- **Assignment**: Look through the entries below and say how many lines contain the string "hexplorer". Give the number only.

Collection entries

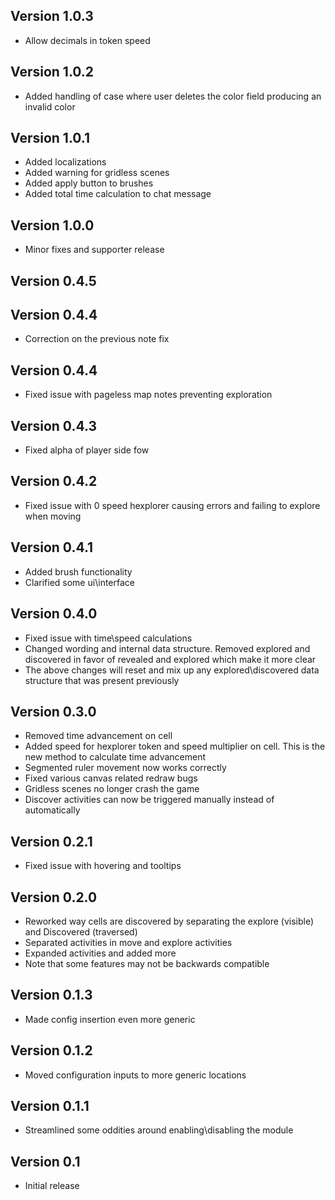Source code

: ## Version 1.0.3
- Allow decimals in token speed

## Version 1.0.2
- Added handling of case where user deletes the color field producing an invalid color

## Version 1.0.1
- Added localizations
- Added warning for gridless scenes
- Added apply button to brushes
- Added total time calculation to chat message

## Version 1.0.0
- Minor fixes and supporter release

## Version 0.4.5


## Version 0.4.4
- Correction on the previous note fix

## Version 0.4.4
- Fixed issue with pageless map notes preventing exploration

## Version 0.4.3
- Fixed alpha of player side fow

## Version 0.4.2
- Fixed issue with 0 speed hexplorer causing errors and failing to explore when moving

## Version 0.4.1
- Added brush functionality
- Clarified some ui\interface

## Version 0.4.0
- Fixed issue with time\speed calculations
- Changed wording and internal data structure. Removed explored and discovered in favor of revealed and explored which make it more clear
- The above changes will reset and mix up any explored\discovered data structure that was present previously

## Version 0.3.0
- Removed time advancement on cell
- Added speed for hexplorer token and speed multiplier on cell. This is the new method to calculate time advancement
- Segmented ruler movement now works correctly
- Fixed various canvas related redraw bugs
- Gridless scenes no longer crash the game
- Discover activities can now be triggered manually instead of automatically

## Version 0.2.1
- Fixed issue with hovering and tooltips

## Version 0.2.0
- Reworked way cells are discovered by separating the explore (visible) and Discovered (traversed)
- Separated activities in move and explore activities
- Expanded activities and added more
- Note that some features may not be backwards compatible

## Version 0.1.3
- Made config insertion even more generic

## Version 0.1.2
- Moved configuration inputs to more generic locations

## Version 0.1.1
- Streamlined some oddities around enabling\disabling the module

## Version 0.1
- Initial release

- **Answer to this task**: 2